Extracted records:
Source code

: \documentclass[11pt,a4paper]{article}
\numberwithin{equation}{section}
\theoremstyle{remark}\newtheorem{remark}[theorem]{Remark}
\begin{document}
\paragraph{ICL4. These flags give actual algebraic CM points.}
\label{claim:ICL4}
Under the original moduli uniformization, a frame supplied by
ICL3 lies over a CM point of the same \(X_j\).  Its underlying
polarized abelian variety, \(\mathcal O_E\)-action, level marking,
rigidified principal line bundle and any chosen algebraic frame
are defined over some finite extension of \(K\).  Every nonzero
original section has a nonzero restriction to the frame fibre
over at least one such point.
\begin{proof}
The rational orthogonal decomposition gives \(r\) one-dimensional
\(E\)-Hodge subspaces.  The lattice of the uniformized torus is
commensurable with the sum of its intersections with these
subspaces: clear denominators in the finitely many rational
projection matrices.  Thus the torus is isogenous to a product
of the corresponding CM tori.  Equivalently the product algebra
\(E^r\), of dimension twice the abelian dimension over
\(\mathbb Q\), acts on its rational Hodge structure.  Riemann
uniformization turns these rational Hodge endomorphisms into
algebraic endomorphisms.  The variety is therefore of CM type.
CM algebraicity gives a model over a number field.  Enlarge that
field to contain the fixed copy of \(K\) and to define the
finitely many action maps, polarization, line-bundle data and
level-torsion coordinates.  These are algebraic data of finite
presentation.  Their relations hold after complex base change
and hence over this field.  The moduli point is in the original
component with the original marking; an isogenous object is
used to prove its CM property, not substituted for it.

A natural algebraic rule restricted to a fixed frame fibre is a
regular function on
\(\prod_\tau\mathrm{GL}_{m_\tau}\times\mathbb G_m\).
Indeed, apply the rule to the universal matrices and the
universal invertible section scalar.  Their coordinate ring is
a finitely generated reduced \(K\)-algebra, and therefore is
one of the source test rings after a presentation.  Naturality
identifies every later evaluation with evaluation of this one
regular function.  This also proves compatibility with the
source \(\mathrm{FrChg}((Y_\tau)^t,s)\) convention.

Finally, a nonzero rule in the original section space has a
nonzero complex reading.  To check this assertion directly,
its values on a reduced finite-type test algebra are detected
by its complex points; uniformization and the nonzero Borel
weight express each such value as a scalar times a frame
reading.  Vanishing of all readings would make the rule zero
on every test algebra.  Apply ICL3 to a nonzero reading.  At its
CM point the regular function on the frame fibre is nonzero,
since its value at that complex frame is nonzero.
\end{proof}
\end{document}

■ INSTRUCTIONS FOR THE TASK: Scan the records for the word "many" and copy every line where it is found.

■ RESPONSE BELOW:
subspaces: clear denominators in the finitely many rational
finitely many action maps, polarization, line-bundle data and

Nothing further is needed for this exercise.